En 1516, le pape Léon X honora de sa présence la Rosemonde du Rucellai : toutes les tragédies qu’on fit alors à l’envi furent régulières, écrites avec pureté, et naturellement ; mais ce qui est étrange, presque toutes furent un peu froides : tant le dialogue en vers est difficile ; tant l’art de se rendre maître du cœur est donné à peu de génies ; le Torrismond même du Tasse fut encore plus insipide que les autres.

On ne connut que dans le Pastor fido du Guarini ces scènes attendrissantes qui font verser des larmes, qu’on retient par cœur malgré soi ; et voilà pourquoi nous disons retenir par cœur, car ce qui touche le cœur se grave dans la mémoire.

Le cardinal Bibiena avait longtemps auparavant rétabli la vraie comédie, comme Trissino rendit la vraie tragédie aux Italiens.

Dès l’an 1480[1] quand toutes les autres nations de l’Europe croupissaient dans l’ignorance absolue de tous les arts aimables, quand tout était barbare, ce prélat avait fait jouer sa Calandra, pièce d’intrigue, et d’un vrai comique, à laquelle on ne reproche que des mœurs un peu trop licencieuses, ainsi qu’à la Mandragore de Machiavel.
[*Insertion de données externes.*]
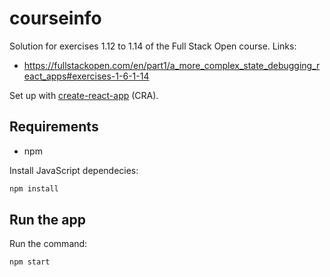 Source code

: # courseinfo

Solution for exercises 1.12 to 1.14 of the Full Stack Open course.
Links: 
* https://fullstackopen.com/en/part1/a_more_complex_state_debugging_react_apps#exercises-1-6-1-14

Set up with [create-react-app](https://github.com/facebook/create-react-app) (CRA).

## Requirements

* npm

Install JavaScript dependecies:

```bash
npm install
```

## Run the app

Run the command:
```
npm start
```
Les Italiens seuls furent donc en possession du théâtre pendant près d’un siècle, comme ils le furent de l’éloquence, de l’histoire, des mathématiques, de tous les genres de poésie, et de tous les arts où le génie dirige la main.

Les Français n’eurent que de misérables farces, comme on sait, pendant tout le xve et xvie siècle.

Les Espagnols, tout ingénieux qu’ils sont, quelque grandeur qu’ils aient dans l’esprit, ont conservé jusqu’à nos jours cette détestable coutume d’introduire les plus basses bouffonneries dans les sujets les plus sérieux ; un seul mauvais exemple une fois donné est capable de corrompre toute une nation, et l’habitude devient une tyrannie.

  1. N. B. — Non en 1520, comme dit le fils du grand Racine dans son Traité de la poésie. (Note de Voltaire.)